We bolster other Jewish organizations through support of the Jewish United Fund (JUF). We host an annual brunch and speaker fundraiser.


We champion acceptance at Etz Chaim and one of the ways we do that is by sponsoring a Martin Luther King Jr. program every year to foster discussion on civil rights and other issues pertaining to Black, Indigenous, and people of color.


Tikkun Olam is not only about people, it’s also healing and repairing the environment. We sponsor local forest preserves and the prairie path clean-ups.

Sometimes though, natural disasters impact people and for them, we donate money. 

The Social Action Committee spearheads our Tikkun Olam efforts by organizing programs, projects, and fundraisers. Due to congregants’ efforts, donations to our Louis and Bettye Kaplan Social Action Fund, and contributions to the tzedakah box in the synagogue lobby, we have supported numerous organizations that fight homelessness, poverty, and hunger; aided Jewish causes in the U.S. and around the world; and improved the environment, health, education, and socio-economic status of disadvantaged individuals.

We try to include as many members of Etz Chaim in this work as possible and give congregants opportunities to roll up their sleeves and give to others. You can read more about these opportunities below.

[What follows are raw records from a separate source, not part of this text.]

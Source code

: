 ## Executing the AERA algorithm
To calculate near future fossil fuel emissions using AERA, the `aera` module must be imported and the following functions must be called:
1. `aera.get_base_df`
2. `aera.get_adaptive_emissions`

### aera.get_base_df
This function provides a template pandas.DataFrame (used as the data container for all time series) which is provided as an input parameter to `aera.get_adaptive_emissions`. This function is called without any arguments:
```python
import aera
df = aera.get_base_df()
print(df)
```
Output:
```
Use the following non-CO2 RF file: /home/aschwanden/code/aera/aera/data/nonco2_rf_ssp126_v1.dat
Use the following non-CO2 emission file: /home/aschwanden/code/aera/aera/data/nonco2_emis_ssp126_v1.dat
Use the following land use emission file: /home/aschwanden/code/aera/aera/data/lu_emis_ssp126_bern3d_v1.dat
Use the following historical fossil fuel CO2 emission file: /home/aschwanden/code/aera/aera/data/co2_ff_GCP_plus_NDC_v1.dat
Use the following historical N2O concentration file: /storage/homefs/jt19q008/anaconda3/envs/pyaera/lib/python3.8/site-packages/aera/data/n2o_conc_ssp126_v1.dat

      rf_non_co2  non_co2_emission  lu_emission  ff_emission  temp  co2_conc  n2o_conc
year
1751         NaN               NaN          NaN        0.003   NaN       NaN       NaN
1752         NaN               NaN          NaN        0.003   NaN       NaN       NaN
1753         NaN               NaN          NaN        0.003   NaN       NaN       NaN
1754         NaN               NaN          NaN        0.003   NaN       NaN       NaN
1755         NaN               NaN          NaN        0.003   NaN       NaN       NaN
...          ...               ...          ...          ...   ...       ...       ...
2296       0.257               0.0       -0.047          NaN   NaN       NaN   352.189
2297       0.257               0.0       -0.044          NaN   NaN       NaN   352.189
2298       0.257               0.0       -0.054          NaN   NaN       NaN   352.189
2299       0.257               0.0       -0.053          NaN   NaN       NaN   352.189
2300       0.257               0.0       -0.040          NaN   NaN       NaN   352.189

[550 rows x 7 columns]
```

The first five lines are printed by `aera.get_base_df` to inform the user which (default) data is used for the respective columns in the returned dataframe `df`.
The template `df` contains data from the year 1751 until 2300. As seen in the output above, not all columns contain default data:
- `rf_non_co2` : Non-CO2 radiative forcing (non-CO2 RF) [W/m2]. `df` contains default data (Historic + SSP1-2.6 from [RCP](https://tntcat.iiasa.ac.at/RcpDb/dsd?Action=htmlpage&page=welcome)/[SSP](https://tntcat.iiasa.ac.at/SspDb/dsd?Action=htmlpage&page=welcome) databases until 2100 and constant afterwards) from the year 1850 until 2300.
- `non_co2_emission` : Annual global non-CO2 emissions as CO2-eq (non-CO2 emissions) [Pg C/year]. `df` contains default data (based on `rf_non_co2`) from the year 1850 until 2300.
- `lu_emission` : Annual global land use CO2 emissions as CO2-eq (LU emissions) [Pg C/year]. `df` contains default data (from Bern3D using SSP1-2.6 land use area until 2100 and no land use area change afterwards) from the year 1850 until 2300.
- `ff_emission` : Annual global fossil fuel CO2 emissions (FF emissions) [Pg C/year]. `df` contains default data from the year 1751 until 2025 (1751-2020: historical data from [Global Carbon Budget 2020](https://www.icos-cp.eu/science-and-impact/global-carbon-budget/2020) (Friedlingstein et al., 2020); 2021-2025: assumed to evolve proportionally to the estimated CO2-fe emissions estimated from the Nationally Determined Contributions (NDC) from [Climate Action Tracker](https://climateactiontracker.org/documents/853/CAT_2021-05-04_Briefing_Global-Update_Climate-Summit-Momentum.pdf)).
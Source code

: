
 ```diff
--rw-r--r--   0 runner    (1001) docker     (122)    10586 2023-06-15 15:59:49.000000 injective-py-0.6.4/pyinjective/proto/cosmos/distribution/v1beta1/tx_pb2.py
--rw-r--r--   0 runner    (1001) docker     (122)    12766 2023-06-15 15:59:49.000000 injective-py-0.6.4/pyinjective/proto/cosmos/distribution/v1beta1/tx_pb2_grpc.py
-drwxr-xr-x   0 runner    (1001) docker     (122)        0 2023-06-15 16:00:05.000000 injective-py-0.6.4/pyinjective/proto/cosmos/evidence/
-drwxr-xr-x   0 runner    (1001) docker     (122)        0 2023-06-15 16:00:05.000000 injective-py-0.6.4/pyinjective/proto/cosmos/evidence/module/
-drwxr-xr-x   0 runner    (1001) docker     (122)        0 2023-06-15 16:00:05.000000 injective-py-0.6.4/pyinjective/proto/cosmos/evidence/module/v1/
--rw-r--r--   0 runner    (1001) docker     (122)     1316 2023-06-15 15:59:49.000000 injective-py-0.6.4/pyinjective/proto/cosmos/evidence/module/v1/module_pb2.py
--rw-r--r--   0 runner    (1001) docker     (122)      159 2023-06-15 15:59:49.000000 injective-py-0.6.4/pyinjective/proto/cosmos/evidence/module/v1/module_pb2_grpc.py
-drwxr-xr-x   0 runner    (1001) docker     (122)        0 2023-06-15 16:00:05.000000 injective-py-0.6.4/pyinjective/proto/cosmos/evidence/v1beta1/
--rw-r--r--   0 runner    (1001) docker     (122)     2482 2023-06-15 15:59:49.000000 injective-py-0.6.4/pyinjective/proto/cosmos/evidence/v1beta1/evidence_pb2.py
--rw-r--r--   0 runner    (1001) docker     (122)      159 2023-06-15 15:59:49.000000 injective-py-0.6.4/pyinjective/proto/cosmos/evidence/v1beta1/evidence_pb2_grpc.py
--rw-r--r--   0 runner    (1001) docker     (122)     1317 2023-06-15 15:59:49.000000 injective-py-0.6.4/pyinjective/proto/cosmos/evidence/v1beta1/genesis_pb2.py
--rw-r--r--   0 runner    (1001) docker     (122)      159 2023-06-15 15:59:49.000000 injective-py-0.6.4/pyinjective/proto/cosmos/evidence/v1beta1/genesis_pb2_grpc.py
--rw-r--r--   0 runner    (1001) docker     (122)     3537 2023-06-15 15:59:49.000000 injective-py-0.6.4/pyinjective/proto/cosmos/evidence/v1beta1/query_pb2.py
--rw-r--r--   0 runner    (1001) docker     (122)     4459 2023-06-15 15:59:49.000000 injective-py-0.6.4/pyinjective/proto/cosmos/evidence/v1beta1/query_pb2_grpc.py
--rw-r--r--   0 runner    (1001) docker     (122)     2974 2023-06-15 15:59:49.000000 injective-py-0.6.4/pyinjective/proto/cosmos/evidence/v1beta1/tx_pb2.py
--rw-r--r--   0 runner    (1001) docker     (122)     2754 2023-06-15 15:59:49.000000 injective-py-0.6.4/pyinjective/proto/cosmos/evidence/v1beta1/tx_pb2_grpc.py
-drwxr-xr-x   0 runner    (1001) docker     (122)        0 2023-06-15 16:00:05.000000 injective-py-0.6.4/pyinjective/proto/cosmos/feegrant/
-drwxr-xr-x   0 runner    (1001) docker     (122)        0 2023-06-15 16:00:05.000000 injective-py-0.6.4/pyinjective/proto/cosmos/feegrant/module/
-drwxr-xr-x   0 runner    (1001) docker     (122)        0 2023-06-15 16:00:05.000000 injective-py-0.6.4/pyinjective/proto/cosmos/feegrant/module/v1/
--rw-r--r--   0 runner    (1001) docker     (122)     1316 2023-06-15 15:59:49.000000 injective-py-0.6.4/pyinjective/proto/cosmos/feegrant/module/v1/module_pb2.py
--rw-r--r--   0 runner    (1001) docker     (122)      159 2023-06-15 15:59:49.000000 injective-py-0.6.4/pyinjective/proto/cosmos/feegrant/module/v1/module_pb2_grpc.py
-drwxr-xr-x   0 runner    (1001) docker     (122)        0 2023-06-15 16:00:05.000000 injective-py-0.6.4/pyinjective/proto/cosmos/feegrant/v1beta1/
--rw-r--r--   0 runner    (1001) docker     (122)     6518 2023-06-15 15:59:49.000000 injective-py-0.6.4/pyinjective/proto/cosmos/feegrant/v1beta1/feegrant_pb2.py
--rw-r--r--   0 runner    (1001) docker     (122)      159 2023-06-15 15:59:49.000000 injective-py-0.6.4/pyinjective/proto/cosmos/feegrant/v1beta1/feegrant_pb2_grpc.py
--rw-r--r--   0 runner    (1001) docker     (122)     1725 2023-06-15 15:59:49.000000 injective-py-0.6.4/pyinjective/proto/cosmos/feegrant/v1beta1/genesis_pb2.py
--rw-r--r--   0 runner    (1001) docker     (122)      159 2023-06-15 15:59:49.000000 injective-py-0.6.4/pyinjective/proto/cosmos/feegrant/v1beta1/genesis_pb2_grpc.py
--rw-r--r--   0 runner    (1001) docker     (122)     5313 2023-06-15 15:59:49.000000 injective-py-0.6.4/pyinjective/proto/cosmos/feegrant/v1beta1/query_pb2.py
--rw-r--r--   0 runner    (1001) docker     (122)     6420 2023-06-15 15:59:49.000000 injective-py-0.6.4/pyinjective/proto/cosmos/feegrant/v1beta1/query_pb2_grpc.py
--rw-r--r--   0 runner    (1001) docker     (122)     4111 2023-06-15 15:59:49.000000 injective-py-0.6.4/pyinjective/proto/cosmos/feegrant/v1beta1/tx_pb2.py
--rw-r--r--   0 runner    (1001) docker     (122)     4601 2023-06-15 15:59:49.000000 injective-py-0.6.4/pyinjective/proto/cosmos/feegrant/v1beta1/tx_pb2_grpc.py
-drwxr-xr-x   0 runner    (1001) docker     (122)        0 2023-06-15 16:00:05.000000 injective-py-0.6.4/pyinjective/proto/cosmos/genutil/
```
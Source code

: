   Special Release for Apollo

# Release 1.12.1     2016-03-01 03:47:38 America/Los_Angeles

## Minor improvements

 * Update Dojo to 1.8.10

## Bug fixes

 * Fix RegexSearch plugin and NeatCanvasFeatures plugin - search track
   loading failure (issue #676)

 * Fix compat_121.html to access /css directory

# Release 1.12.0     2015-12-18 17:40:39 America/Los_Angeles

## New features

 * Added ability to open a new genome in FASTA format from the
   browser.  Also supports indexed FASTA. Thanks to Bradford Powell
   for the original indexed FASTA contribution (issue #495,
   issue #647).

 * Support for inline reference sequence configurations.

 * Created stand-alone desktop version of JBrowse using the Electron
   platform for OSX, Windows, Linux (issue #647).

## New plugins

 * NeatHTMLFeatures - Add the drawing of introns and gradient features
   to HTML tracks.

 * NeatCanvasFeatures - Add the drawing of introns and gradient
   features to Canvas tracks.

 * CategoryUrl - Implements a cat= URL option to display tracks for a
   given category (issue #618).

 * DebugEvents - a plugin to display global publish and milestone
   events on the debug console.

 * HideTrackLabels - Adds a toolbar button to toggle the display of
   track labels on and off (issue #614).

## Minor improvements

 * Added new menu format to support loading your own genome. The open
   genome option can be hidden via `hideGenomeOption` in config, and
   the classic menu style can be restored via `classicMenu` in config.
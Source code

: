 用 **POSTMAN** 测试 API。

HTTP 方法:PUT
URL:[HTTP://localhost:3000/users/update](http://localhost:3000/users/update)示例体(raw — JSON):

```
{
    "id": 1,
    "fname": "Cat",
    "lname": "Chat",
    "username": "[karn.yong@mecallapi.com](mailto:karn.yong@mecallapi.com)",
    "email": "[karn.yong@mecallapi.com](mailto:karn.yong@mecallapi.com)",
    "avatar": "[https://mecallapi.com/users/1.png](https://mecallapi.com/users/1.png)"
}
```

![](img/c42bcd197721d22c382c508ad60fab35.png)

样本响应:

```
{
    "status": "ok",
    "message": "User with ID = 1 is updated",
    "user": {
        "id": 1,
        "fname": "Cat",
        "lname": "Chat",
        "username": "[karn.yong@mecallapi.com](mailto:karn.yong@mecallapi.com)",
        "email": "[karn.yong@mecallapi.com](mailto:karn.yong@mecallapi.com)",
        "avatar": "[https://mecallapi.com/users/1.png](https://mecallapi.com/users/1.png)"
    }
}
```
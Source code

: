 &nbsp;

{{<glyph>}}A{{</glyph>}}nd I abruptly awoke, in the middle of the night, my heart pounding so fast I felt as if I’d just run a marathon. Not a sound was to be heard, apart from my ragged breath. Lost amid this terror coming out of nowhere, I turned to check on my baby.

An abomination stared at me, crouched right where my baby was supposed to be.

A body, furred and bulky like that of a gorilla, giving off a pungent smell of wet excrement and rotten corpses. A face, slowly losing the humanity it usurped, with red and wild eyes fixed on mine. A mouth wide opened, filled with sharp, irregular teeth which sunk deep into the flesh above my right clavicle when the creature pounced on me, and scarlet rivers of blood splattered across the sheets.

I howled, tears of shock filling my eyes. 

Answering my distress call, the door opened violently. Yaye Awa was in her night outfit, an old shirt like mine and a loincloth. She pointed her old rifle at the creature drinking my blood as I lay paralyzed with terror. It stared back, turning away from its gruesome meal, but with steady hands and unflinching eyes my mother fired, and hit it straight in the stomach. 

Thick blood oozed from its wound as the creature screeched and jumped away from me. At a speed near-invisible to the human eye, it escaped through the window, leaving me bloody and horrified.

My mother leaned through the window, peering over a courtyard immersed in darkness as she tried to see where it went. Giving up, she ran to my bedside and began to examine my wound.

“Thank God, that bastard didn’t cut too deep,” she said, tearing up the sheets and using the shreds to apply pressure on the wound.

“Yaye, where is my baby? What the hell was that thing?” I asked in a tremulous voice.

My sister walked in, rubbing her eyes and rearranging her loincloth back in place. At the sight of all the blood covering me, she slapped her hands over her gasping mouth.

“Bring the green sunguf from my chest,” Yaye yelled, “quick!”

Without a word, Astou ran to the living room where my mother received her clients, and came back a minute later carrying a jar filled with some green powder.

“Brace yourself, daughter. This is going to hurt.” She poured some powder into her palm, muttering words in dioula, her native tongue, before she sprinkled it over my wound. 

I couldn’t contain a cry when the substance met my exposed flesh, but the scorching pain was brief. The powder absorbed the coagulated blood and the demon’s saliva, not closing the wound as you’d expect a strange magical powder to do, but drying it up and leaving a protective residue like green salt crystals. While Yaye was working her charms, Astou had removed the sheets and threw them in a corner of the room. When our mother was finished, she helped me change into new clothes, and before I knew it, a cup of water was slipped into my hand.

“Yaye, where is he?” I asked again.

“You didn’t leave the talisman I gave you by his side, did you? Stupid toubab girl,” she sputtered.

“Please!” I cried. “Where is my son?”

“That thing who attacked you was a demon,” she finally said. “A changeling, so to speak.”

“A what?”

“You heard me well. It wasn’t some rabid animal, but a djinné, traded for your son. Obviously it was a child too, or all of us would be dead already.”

In this program we support unhoused individuals by volunteering at a dedicated facility that provides nourishing, hot meals and a safe, warm place to sleep. We partner with the churches St. Paul’s Lutheran Church of Villa Park, York Center of the Brethren, Christ the King, Lombard Mennonite, and Lombard Christian Reformed to engage in this work. 

If you’re interested in participating, be it as a volunteer or to donate, reach out to the Social Action Committee.





In addition to the PADS program, we also:

•  Donate food and money to the People’s Resource Center, a food and clothing

   pantry that also provides job skills training in Wheaton.

•  Furnish apartments for PADS shelter residents moving into their own spaces.

•  Support Walk-In Ministries, a service that provides emergency assistance to

   people in need.

•  Deliver Rosh Hashanah and Passover baskets to needy Jews in the area

   through Maot Chitim of greater Chicago.



For certain Etz Chaim high school students, we defray the cost of L'Taken, a program in Washington D.C. that brings together diverse groups of 10th-12th graders from around the country to explore public policy and social activism through a Jewish lens.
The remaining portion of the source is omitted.